The Id split up in August 1978. McCluskey joined Dalek I Love You the same month, but left within a month to reunite with Humphreys to form OMD.

In December 2002, all three tracks recorded by The Id were released as an EP by Engine Records.

===OMD versions===
A new recording of "Electricity" was released as OMD's first single on Factory in 1979. It was again re-recorded by the band for their eponymous debut album, released in February 1980, and re-released as a single. It remains one of the group's best known songs.

A new recording of "Julia's Song" also featured on the album, with Malcolm Holmes contributing percussion.
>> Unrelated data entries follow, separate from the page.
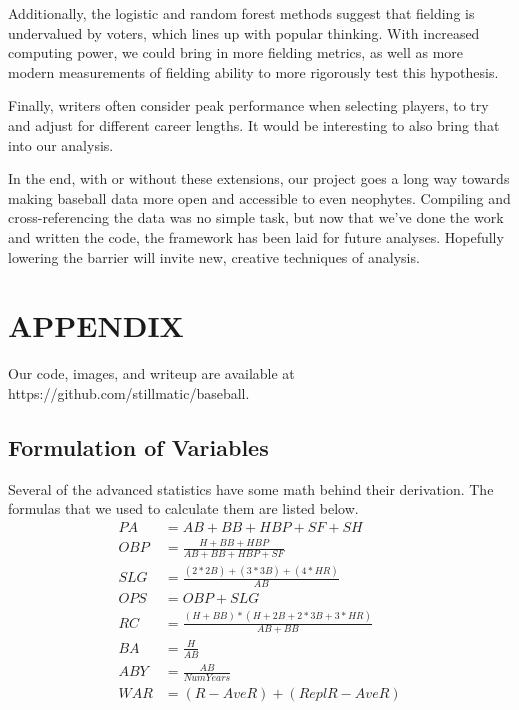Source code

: \documentclass[letterpaper, 10 pt, conference]{ieeeconf}
\begin{document}
Additionally, the logistic and random forest methods suggest that fielding is undervalued by voters, which lines up with popular thinking. With increased computing power, we could bring in more fielding metrics, as well as more modern measurements of fielding ability to more rigorously test this hypothesis.

Finally, writers often consider peak performance when selecting players, to try and adjust for different career lengths. It would be interesting to also bring that into our analysis.

In the end, with or without these extensions, our project goes a long way towards making baseball data more open and accessible to even neophytes. Compiling and cross-referencing the data was no simple task, but now that we've done the work and written the code, the framework has been laid for future analyses. Hopefully lowering the barrier will invite new, creative techniques of analysis.

\addtolength{\textheight}{-12cm}   %







\section*{APPENDIX}
Our code, images, and writeup are available at https://github.com/stillmatic/baseball.
\subsection{Formulation of Variables}
Several of the advanced statistics have some math behind their derivation. The formulas that we used to calculate them are listed below.
\begin{align}
PA &= AB + BB + HBP + SF + SH\\
OBP &= \frac{H + BB + HBP}{AB + BB + HBP + SF}\\
SLG &= \frac{(2 * 2B) + (3 * 3B) + (4 * HR)}{AB}\\ 
OPS &= OBP + SLG\\
RC &= \frac{(H + BB) * (H + 2B + 2 * 3B + 3 * HR)}{AB + BB}\\
BA &= \frac{H}{AB}\\
ABY &= \frac{AB}{NumYears}\\
WAR &= (R - AveR) + (ReplR - AveR)
\end{align}
\end{document}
He reunited with McCluskey and Humphreys in 1980 for touring and promotional work for the album (together with Dave Hughes also formerly of Dalek I Love You), and for recording the group's second album Organisation, also featuring a radical re-recording of Id track "The Misunderstanding". Holmes then became a permanent member of OMD.
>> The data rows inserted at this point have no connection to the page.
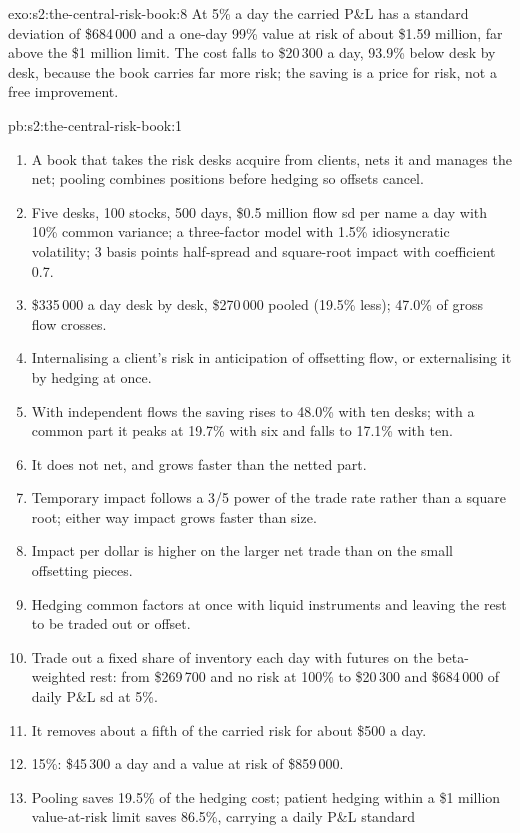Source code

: \begin{solution}{exo:s2:the-central-risk-book:8}
At 5\% a day the carried P\&L has a standard deviation of \$684\,000 and a one-day 99\% value at risk of about \$1.59 million, far above the \$1
million limit. The cost falls to \$20\,300 a day, 93.9\% below desk by desk, because the book carries far more risk; the saving is a price for risk,
not a free improvement.
\end{solution}

\begin{solution}{pb:s2:the-central-risk-book:1}
\begin{enumerate}
\item A book that takes the risk desks acquire from clients, nets it and manages the net; pooling combines positions before hedging so offsets cancel.
\item Five desks, 100 stocks, 500 days, \$0.5 million flow sd per name a day with 10\% common variance; a three-factor model with 1.5\% idiosyncratic
volatility; 3 basis points half-spread and square-root impact with coefficient 0.7.
\item \$335\,000 a day desk by desk, \$270\,000 pooled (19.5\% less); 47.0\% of gross flow crosses.
\item Internalising a client's risk in anticipation of offsetting flow, or externalising it by hedging at once.
\item With independent flows the saving rises to 48.0\% with ten desks; with a common part it peaks at 19.7\% with six and falls to 17.1\% with ten.
\item It does not net, and grows faster than the netted part.
\item Temporary impact follows a 3/5 power of the trade rate rather than a square root; either way impact grows faster than size.
\item Impact per dollar is higher on the larger net trade than on the small offsetting pieces.
\item Hedging common factors at once with liquid instruments and leaving the rest to be traded out or offset.
\item Trade out a fixed share of inventory each day with futures on the beta-weighted rest: from \$269\,700 and no risk at 100\% to \$20\,300 and \$684\,000
of daily P\&L sd at 5\%.
\item It removes about a fifth of the carried risk for about \$500 a day.
\item 15\%: \$45\,300 a day and a value at risk of \$859\,000.
\item Pooling saves 19.5\% of the hedging cost; patient hedging within a \$1 million value-at-risk limit saves 86.5\%, carrying a daily P\&L standard

\end{enumerate}
\end{solution}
"Julia's Song" was also recorded for OMD's debut Peel session in August 1979 and "The Misunderstanding", similar to the Organisation version, was recorded for their third session for the DJ in September 1980.

Another song by The Id, "Radio Waves", was recorded by OMD for their 1983 album Dazzle Ships. The track had been co-written by John Floyd.

"Julia's Song" received a further radical re-recording, featuring a brass section, in 1984, when it featured as the B-side to OMD's hit single "Talking Loud & Clear".

Gary Hodgson worked as a keyboard technician for OMD during their live performances and has provided similar services for Oasis.

==Discography==
===EP===
====The Id (2002) UK: Engine Records / ENG 001====

- Personnel
- Andy McCluskey - vocals
- Gary Hodgson - guitar
- Paul Humphreys - keyboards
- Steve Hollas - bass
- Mal Holmes - drums

| No. | Title | Writer(s) | Length |
|---|---|---|---|
| 1. | "Electricity" | Andy McCluskey, Paul Humphreys | 4:15 |
| 2. | "Julia's Song" | music: McCluskey, Humphreys, lyrics: Julia Kneale | 4:04 |
| 3. | "The Misunderstanding" | McCluskey, Humphreys | 2:25 |

===Compilation appearance===
- Street to Street: A Liverpool Album (1979)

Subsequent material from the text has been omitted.